The key to making this successful is to NOT cover the whole plant. Sure, it was covered when it first started it's journey from the seed potato but now that it has seen the light of day, there's no going back. If you do cover it up completely, the foliage will succumb to rot and the plant will die.

When can I dig up my potatoes?

Here's the good news: you don't have to DIG them up. Because you've been growing them vertically the harvest process is simply removing the confinement which held them and then letting gravity help you sift through them. Removing tyres filled with soil is obviously a little harder than peeling away a piece of wire but if you run a spade around the rim lifting it off shouldn't be too much of a challenge.

Depending on your type of potato, harvest should occur anywhere between 3-5 months and the longer you leave them the greater chance the spuds will be larger and mature.

Which is the best season to grow potatoes?

Obviously the winter months when you are most likely to get the best rainfall prove to be the better growing times. However, if you live in a location with mild summers and water availability is not scarce then there is no reason why a second crop can't be grown mid-spring and throughout the early hotter months.
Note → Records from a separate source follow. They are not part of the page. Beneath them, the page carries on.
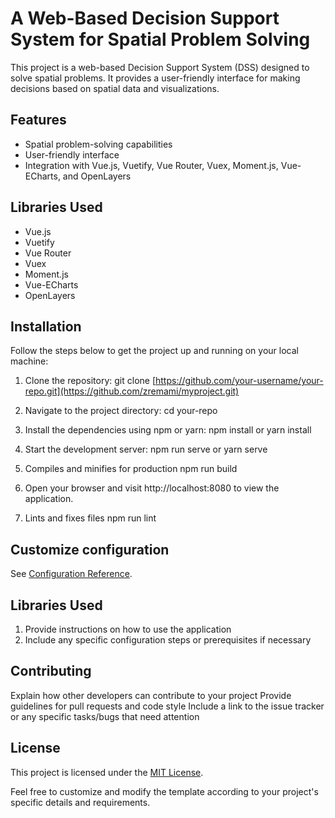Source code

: # A Web-Based Decision Support System for Spatial Problem Solving

This project is a web-based Decision Support System (DSS) designed to solve spatial problems. It provides a user-friendly interface for making decisions based on spatial data and visualizations.

## Features

- Spatial problem-solving capabilities
- User-friendly interface
- Integration with Vue.js, Vuetify, Vue Router, Vuex, Moment.js, Vue-ECharts, and OpenLayers

## Libraries Used

- Vue.js
- Vuetify
- Vue Router
- Vuex
- Moment.js
- Vue-ECharts
- OpenLayers

## Installation

Follow the steps below to get the project up and running on your local machine:

1. Clone the repository:
   git clone [https://github.com/your-username/your-repo.git](https://github.com/zremami/myproject.git)

2. Navigate to the project directory:
   cd your-repo
   
4. Install the dependencies using npm or yarn:
   npm install
  or
   yarn install

5. Start the development server:
   npm run serve
  or
  yarn serve

6. Compiles and minifies for production
   npm run build

8. Open your browser and visit http://localhost:8080 to view the application.
   
9. Lints and fixes files
   npm run lint


## Customize configuration
See [Configuration Reference](https://cli.vuejs.org/config/).


## Libraries Used
1. Provide instructions on how to use the application
2. Include any specific configuration steps or prerequisites if necessary


## Contributing
Explain how other developers can contribute to your project
Provide guidelines for pull requests and code style
Include a link to the issue tracker or any specific tasks/bugs that need attention


## License
This project is licensed under the [MIT License](https://opensource.org/licenses/MIT).


Feel free to customize and modify the template according to your project's specific details and requirements.
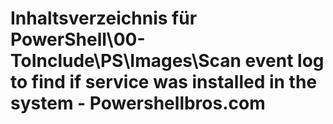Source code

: # Inhaltsverzeichnis für PowerShell\00-ToInclude\PS\Images\Scan event log to find if service was installed in the system - Powershellbros.com


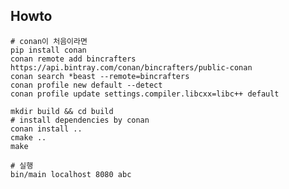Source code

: ## Howto

    # conan이 처음이라면
    pip install conan
    conan remote add bincrafters https://api.bintray.com/conan/bincrafters/public-conan
    conan search *beast --remote=bincrafters
    conan profile new default --detect
    conan profile update settings.compiler.libcxx=libc++ default

    mkdir build && cd build
    # install dependencies by conan
    conan install ..
    cmake ..
    make

    # 실행
    bin/main localhost 8080 abc

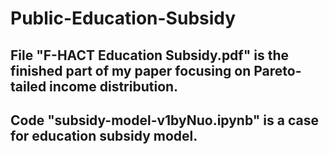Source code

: # Public-Education-Subsidy
## File "F-HACT Education Subsidy.pdf" is the finished part of my paper focusing on Pareto-tailed income distribution.
## Code "subsidy-model-v1byNuo.ipynb" is a case for education subsidy model.
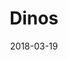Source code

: ---
title: Dinos
date: '2018-03-19'
thumb_image: images/mar-3yo/dinos.jpg
thumb_image_alt: Dinos
image: images/mar-3yo/dinos.jpg
image_alt: Dinos
template: project
---	
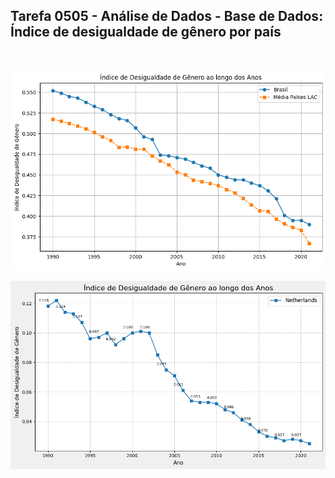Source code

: ## Tarefa 0505 - Análise de Dados - Base de Dados: Índice de desigualdade de gênero por país
<br>

[![q28 question](./images/Q28.png)](https://github.com/RickLeite/Ciencia-de-Dados-BD-PUCC/blob/main/0428/Atividade.ipynb)

[![q29 question](./images/Q29.png)](https://github.com/RickLeite/Ciencia-de-Dados-BD-PUCC/blob/main/0428/Atividade.ipynb)
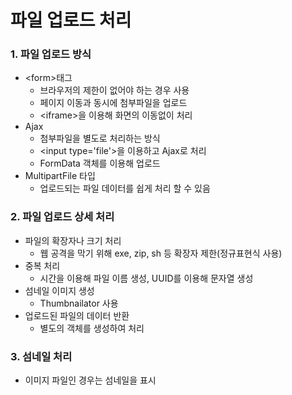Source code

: # 파일 업로드 처리

### 1. 파일 업로드 방식
- \<form>태그
    - 브라우저의 제한이 없어야 하는 경우 사용
    - 페이지 이동과 동시에 첨부파일을 업로드
    - \<iframe>을 이용해 화면의 이동없이 처리
- Ajax
    - 첨부파일을 별도로 처리하는 방식
    - \<input type='file'>을 이용하고 Ajax로 처리
    - FormData 객체를 이용해 업로드
- MultipartFile 타입
    - 업로드되는 파일 데이터를 쉽게 처리 할 수 있음
    
### 2. 파일 업로드 상세 처리
- 파일의 확장자나 크기 처리
    - 웹 공격을 막기 위해 exe, zip, sh 등 확장자 제한(정규표현식 사용)
- 중복 처리
    - 시간을 이용해 파일 이름 생성, UUID를 이용해 문자열 생성
- 섬네일 이미지 생성
    - Thumbnailator 사용
- 업로드된 파일의 데이터 반환
    - 별도의 객체를 생성하여 처리
    
### 3. 섬네일 처리
- 이미지 파일인 경우는 섬네일을 표시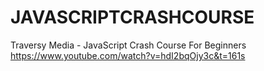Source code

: # JAVASCRIPTCRASHCOURSE
Traversy Media - JavaScript Crash Course For Beginners
https://www.youtube.com/watch?v=hdI2bqOjy3c&t=161s
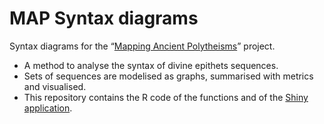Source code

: # MAP Syntax diagrams

Syntax diagrams for the “[Mapping Ancient Polytheisms](https://map-polytheisms.huma-num.fr)” project.

* A method to analyse the syntax of divine epithets sequences.
* Sets of sequences are modelised as graphs, summarised with metrics and visualised.
* This repository contains the R code of the functions and of the [Shiny application](https://splutniak.shinyapps.io/syntax-diagram).



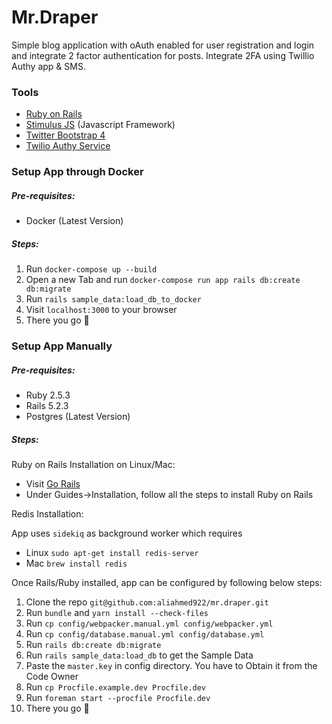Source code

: # Mr.Draper

Simple blog application with oAuth enabled for user registration and login and integrate 2 factor
authentication for posts. Integrate 2FA using Twillio Authy app & SMS. 

### Tools
- [Ruby on Rails](https://rubyonrails.org/)
- [Stimulus JS](https://stimulusjs.org/handbook/origin) (Javascript Framework)
- [Twitter Bootstrap 4](https://getbootstrap.com/)
- [Twilio Authy Service](https://www.twilio.com/authy)

### Setup App through Docker

##### Pre-requisites:

- Docker (Latest Version)

##### Steps:
1. Run `docker-compose up --build`
2. Open a new Tab and run `docker-compose run app rails db:create db:migrate`
3. Run `rails sample_data:load_db_to_docker`
4. Visit `localhost:3000` to your browser
5. There you go 🎉

### Setup App Manually

##### Pre-requisites:
- Ruby 2.5.3
- Rails 5.2.3
- Postgres (Latest Version)

##### Steps:

Ruby on Rails Installation on Linux/Mac:
- Visit [Go Rails](http://gorails.com)
- Under Guides->Installation, follow all the steps to install Ruby on Rails

Redis Installation:

App uses `sidekiq` as background worker which requires

- Linux `sudo apt-get install redis-server`
- Mac `brew install redis`

Once Rails/Ruby installed, app can be configured by following below steps:

1. Clone the repo `git@github.com:aliahmed922/mr.draper.git`
2. Run `bundle` and `yarn install --check-files`
3. Run `cp config/webpacker.manual.yml config/webpacker.yml`
4. Run `cp config/database.manual.yml config/database.yml`
5. Run `rails db:create db:migrate`
6. Run `rails sample_data:load_db` to get the Sample Data
7. Paste the `master.key` in config directory. You have to Obtain it from the Code Owner
8. Run `cp Procfile.example.dev Procfile.dev`
9. Run `foreman start --procfile Procfile.dev`  
10. There you go 🎉
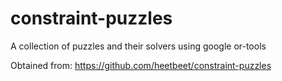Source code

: # constraint-puzzles
A collection of puzzles and their solvers using google or-tools

Obtained from: https://github.com/heetbeet/constraint-puzzles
How should I store my harvested potatoes?

Like most tubers, potatoes detest moisture so after washing them you will need to dry them completely and then store them in a dry, airy place until required.

Regardless of popular opinion, keeping some potatoes aside for next season's seed is a good idea. While most producers of seed potato would have us shake in fear over such a suggestion for the most part potatoes can grow quite well without being certified. Obviously this will require some trialling unless you can source some quality heirloom varieties but they should still grow well in years to come.






Comments

Very informative, Stuart. I've thought about growing potatoes in a container of some sort, just to see how they'd grow. (Not to mention the reward!)

I tried growing some in bags this year without heaping and the results werent that great - so next year I'm trying the heaping approach

Stuart, I'm asking you the same question I asked someone else a moment ago: do you get potatoes up along the length of the covered stem? I'm in the midst of a conversation about this at UBC Botanical Garden forums, with someone who claims that spuds DON'T develop along the stems. Mine haven't, but I never covered them deeply enough. What about yours?
--Kate

Thanks for the comments Nancy and Helen. It's great to try growing your own produce, even if it's just because you're curious. Love to hear how you get on Helen.

@Kate - here's a link that may help - [since been removed] - Spuds only grow from the stem and not the roots as some believe. The image in the link above is a little unfortunate in that it appears that they are attached to the roots but the explanation of how they are formed is spot on.

As you increase the soil up the stem, it puts out new roots and grows more stolons therefore resulting in more spuds.

It has been my experience that this does work and does produce more spuds up the stem. The only drawback is that the further up you go, the smaller the top ones are because they have had less time to develop. Or, if you give them enough time to mature then the ones at the bottom of the pile are ginormous (not sure that's a word - but it sounds big!).

To add further, I've just visited the forums you mentioned and followed the conversation on chitting. While Durgan seems to decry this as a myth and demonstrates by way of some photos of his own crops that no tubers eminated from the stem, you can clearly see that the soil mark on the stems hasn't passed any of the axils.

It is only when the soil passes these that propagation can occur as plants don't normally grow anything directly as an offshoot from the stem.

Kate, you also mentioned in the forum that you used woodchips instead of straw. Woodchips have been proven to reduce the amount of nitrogen (for foliage growth), zinc and manganese within plants while increasing levels of phosphorous. While the P is great for tuber growth the lack of N can stunt overall plant growth therefore reducing the plant's ability to produce.

We planted Purple Majesty potatoes from last year's leftovers and got lots more. Next year I'll do the same with the German Butterballs.